*** Opening Data supplied ***

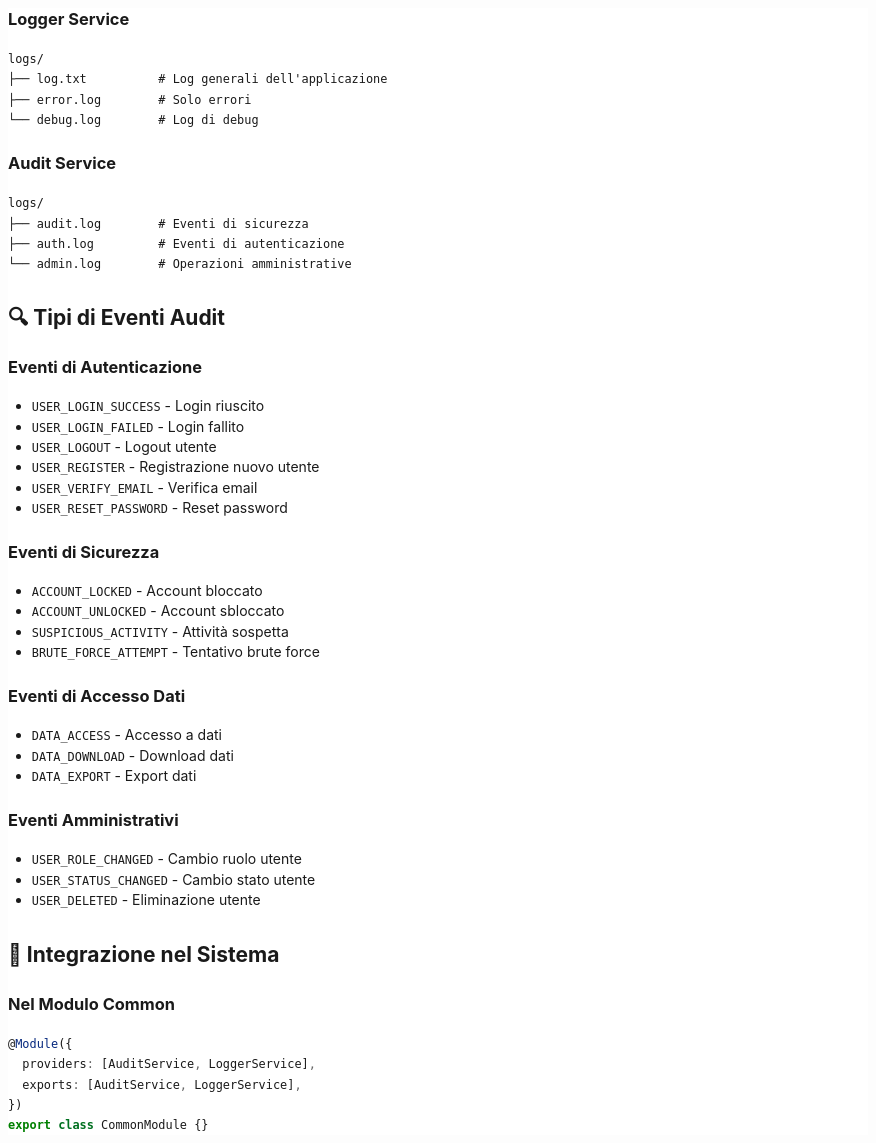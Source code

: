 ### Logger Service
```
logs/
├── log.txt          # Log generali dell'applicazione
├── error.log        # Solo errori
└── debug.log        # Log di debug
```

### Audit Service
```
logs/
├── audit.log        # Eventi di sicurezza
├── auth.log         # Eventi di autenticazione
└── admin.log        # Operazioni amministrative
```

## 🔍 Tipi di Eventi Audit

### Eventi di Autenticazione
- `USER_LOGIN_SUCCESS` - Login riuscito
- `USER_LOGIN_FAILED` - Login fallito
- `USER_LOGOUT` - Logout utente
- `USER_REGISTER` - Registrazione nuovo utente
- `USER_VERIFY_EMAIL` - Verifica email
- `USER_RESET_PASSWORD` - Reset password

### Eventi di Sicurezza
- `ACCOUNT_LOCKED` - Account bloccato
- `ACCOUNT_UNLOCKED` - Account sbloccato
- `SUSPICIOUS_ACTIVITY` - Attività sospetta
- `BRUTE_FORCE_ATTEMPT` - Tentativo brute force

### Eventi di Accesso Dati
- `DATA_ACCESS` - Accesso a dati
- `DATA_DOWNLOAD` - Download dati
- `DATA_EXPORT` - Export dati

### Eventi Amministrativi
- `USER_ROLE_CHANGED` - Cambio ruolo utente
- `USER_STATUS_CHANGED` - Cambio stato utente
- `USER_DELETED` - Eliminazione utente

## 🚀 Integrazione nel Sistema

### Nel Modulo Common
```typescript
@Module({
  providers: [AuditService, LoggerService],
  exports: [AuditService, LoggerService],
})
export class CommonModule {}
```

*** Closing Data supplied ***

• **Required work**
Wherever the word "AuditService" appears in the listing above, copy that line.

• **Response area**
  providers: [AuditService, LoggerService],
  exports: [AuditService, LoggerService],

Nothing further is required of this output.